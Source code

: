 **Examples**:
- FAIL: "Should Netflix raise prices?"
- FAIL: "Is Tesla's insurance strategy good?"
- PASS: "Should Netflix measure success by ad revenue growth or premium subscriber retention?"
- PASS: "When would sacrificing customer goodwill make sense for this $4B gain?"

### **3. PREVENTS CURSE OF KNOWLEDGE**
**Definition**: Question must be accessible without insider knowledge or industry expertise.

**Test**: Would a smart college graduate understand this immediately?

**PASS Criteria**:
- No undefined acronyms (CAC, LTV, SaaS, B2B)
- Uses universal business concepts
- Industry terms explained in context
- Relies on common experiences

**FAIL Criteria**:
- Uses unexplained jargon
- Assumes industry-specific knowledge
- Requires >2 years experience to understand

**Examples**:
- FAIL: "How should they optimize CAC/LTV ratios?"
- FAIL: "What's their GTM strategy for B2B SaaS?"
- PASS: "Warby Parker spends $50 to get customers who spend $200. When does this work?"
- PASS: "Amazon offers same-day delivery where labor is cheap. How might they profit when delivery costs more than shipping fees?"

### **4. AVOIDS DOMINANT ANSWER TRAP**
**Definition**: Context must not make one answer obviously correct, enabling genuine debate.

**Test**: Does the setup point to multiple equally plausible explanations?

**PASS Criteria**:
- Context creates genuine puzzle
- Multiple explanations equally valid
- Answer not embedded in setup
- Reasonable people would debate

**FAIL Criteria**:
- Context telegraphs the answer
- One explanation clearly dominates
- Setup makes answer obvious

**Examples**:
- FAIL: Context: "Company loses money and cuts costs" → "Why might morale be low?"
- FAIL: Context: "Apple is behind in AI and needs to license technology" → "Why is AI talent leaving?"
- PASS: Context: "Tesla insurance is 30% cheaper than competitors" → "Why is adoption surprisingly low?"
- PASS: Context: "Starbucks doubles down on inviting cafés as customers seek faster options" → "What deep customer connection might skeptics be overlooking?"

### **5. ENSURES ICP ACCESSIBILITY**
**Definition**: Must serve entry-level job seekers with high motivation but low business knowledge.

++++++

Above are the records; copy exactly the lines from the line with "Parker spends $50" through the line with "enabling genuine debate.", both included.

- PASS: "Warby Parker spends $50 to get customers who spend $200. When does this work?"
- PASS: "Amazon offers same-day delivery where labor is cheap. How might they profit when delivery costs more than shipping fees?"

### **4. AVOIDS DOMINANT ANSWER TRAP**
**Definition**: Context must not make one answer obviously correct, enabling genuine debate.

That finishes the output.